Anyway, I'm not really sure how to present this to the kids. Life in Uganda is often about poverty, death, AIDS, orphans, starvation, but I dont want them to think that that is what Africa is all about. In the media, all you really ever see about Africa is war, starvation, poverty, orphans, AIDS and thats what many people perceive Africa as being, and with this perception comes the need to 'fix' Africa, to make things better. Everyone thinks in terms of 'over there'. I don't want to scare these poor kids and give them the sense that they owe Africa anything. Its not their fault that there are 1,000,000 AIDS orphans in Uganda, nor is their fault that approximately 30,000 die each day due to poverty. However, I do firmly believe that we need to teach our kids from a young age how fortunate they are (without drilling it into them), and how they can make a difference in the world.

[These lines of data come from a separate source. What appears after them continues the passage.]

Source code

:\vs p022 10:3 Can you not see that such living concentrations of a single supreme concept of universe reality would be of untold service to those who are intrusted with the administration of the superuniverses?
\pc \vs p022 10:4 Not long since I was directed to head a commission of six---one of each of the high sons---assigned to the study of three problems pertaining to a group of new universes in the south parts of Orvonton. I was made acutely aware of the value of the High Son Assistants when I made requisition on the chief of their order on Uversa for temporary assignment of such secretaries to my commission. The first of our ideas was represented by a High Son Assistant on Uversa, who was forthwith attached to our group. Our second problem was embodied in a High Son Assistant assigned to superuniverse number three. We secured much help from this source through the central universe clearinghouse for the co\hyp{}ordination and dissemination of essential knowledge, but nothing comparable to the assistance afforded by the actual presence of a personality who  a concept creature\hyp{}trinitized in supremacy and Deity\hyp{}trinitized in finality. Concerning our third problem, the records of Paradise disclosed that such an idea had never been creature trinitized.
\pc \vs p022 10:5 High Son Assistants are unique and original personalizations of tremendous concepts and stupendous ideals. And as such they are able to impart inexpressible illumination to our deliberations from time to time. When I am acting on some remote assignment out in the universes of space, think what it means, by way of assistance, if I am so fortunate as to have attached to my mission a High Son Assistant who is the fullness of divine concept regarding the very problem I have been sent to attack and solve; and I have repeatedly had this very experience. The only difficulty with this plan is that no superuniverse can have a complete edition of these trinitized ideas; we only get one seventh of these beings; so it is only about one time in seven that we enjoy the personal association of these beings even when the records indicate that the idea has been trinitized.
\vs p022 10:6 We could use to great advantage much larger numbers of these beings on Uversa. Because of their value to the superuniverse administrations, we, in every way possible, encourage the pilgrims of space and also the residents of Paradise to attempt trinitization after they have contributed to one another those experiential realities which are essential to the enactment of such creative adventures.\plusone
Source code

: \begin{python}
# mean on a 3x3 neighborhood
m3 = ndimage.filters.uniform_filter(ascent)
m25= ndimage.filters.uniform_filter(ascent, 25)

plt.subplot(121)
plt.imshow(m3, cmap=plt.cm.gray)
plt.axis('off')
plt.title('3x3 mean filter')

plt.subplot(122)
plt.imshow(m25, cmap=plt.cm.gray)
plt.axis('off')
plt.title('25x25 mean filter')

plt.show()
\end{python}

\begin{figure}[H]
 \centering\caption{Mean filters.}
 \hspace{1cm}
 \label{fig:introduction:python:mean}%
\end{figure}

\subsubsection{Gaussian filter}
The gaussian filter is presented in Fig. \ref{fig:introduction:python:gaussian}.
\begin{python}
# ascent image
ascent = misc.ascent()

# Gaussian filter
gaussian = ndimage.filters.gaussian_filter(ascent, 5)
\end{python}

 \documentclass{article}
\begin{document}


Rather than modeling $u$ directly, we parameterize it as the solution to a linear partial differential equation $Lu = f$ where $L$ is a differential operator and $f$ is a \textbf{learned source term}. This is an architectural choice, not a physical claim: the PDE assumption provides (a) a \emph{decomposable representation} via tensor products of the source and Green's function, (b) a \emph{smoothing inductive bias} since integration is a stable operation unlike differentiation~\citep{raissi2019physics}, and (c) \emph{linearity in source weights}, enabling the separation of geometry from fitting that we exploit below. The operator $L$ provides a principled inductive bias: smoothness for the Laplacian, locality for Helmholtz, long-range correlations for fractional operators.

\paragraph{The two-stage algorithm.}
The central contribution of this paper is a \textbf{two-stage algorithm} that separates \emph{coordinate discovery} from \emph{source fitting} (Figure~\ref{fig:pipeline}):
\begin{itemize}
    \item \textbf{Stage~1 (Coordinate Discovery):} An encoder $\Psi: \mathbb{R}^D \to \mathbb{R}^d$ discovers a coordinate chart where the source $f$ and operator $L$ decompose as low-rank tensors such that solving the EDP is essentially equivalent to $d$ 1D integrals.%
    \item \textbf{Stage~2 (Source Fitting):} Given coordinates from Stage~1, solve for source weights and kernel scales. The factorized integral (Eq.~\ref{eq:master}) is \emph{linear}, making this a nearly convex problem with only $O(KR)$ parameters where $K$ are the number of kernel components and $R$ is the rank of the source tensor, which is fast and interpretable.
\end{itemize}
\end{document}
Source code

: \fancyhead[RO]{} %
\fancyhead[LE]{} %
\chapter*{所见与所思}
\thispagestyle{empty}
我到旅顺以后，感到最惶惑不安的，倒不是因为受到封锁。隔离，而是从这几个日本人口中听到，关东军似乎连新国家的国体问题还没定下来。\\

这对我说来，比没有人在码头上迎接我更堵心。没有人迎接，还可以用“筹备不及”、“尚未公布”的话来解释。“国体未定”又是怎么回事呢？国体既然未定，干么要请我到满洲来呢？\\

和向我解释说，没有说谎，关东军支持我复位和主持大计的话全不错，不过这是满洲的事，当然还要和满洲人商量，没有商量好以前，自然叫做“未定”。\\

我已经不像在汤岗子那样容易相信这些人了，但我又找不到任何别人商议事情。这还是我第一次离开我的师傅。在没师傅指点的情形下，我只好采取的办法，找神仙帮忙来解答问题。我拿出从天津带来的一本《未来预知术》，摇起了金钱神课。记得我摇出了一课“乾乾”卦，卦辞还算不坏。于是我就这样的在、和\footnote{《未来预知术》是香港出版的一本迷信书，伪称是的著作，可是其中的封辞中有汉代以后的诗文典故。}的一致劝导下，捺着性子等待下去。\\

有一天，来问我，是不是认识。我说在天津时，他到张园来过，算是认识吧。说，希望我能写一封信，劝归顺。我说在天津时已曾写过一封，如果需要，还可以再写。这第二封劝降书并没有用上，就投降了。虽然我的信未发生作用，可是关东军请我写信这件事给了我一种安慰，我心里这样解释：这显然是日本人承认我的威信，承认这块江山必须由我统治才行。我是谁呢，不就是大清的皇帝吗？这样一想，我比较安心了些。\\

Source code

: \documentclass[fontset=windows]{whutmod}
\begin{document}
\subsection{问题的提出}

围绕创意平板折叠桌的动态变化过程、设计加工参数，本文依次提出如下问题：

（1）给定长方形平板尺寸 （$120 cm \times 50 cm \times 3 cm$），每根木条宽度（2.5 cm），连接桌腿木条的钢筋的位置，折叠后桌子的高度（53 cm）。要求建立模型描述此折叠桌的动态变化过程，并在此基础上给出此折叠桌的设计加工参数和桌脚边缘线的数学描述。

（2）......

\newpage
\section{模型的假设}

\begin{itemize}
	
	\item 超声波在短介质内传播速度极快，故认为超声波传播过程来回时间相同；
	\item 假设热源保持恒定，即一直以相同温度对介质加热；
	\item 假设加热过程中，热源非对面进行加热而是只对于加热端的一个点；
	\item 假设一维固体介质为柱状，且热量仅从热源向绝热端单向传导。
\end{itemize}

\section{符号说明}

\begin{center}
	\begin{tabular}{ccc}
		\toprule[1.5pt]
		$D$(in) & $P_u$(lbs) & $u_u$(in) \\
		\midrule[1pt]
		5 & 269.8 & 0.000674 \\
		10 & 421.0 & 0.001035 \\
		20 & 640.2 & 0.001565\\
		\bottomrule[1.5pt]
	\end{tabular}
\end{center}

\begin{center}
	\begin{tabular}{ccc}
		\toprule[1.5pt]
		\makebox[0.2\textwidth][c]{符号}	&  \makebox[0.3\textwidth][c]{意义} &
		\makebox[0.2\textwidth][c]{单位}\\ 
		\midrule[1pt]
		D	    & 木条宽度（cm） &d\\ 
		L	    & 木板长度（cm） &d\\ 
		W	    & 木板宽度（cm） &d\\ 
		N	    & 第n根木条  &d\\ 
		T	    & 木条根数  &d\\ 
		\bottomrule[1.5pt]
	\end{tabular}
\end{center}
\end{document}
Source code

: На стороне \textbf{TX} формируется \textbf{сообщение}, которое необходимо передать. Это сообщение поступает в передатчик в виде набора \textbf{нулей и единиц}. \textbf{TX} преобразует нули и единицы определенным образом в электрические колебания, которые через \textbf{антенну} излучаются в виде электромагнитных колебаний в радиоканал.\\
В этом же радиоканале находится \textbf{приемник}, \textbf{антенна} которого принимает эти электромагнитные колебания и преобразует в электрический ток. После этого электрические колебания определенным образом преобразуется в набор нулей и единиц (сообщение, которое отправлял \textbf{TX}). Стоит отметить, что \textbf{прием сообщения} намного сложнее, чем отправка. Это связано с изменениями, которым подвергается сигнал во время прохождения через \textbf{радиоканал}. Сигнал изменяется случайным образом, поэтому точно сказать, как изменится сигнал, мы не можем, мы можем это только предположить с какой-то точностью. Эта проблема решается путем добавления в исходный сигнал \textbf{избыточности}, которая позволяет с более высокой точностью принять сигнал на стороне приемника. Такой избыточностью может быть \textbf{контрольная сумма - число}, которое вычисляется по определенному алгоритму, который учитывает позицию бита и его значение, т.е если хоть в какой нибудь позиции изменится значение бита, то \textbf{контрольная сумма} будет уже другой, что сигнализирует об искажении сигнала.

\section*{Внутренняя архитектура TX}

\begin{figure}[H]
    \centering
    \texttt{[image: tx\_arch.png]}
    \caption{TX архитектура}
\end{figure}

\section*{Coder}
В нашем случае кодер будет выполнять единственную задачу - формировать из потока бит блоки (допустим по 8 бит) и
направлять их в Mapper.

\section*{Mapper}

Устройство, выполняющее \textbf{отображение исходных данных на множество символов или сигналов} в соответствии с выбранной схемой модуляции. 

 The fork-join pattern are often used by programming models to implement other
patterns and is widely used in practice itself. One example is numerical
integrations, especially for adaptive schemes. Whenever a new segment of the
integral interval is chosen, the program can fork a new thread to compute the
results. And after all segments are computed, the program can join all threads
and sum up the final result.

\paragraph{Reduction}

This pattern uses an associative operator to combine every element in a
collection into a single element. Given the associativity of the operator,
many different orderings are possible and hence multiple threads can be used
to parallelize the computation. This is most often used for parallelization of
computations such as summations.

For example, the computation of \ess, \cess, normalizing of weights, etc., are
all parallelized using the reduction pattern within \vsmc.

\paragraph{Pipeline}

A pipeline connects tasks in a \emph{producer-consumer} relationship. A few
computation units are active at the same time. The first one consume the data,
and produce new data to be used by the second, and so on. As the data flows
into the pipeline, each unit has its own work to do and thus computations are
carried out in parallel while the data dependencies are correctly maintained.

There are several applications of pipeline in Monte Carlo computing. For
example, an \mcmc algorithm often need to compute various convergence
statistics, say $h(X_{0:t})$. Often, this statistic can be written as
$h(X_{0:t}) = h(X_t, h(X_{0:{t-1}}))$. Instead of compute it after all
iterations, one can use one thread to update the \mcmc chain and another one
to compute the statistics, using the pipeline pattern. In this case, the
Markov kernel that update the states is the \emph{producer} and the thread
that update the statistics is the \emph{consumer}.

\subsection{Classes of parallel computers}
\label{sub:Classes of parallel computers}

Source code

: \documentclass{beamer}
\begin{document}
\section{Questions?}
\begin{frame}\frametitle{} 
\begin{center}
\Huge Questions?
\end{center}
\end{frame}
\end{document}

When I was a kid I used to put aside some pocket money and put it into my barnados box, I used to do sponsored events (although I did a sponsored silence and no one sponsored me because they said I rarely ever spoke anyway - so it wasnt much of a challenge!), I really enjoyed doing these things, and I understood how fortunate I was to have the the things I took for granted! Although, I must add that I didnt behave like I understand those things during my teens!

I am thinking of helping them understand by explaining it to them through feelings.
for example, how would you feel if you had no Mummy or Daddy? or How would you feel if you had to walk to school without any shoes? etc

I don't know! and to think I'm going to be teaching Year 2!!!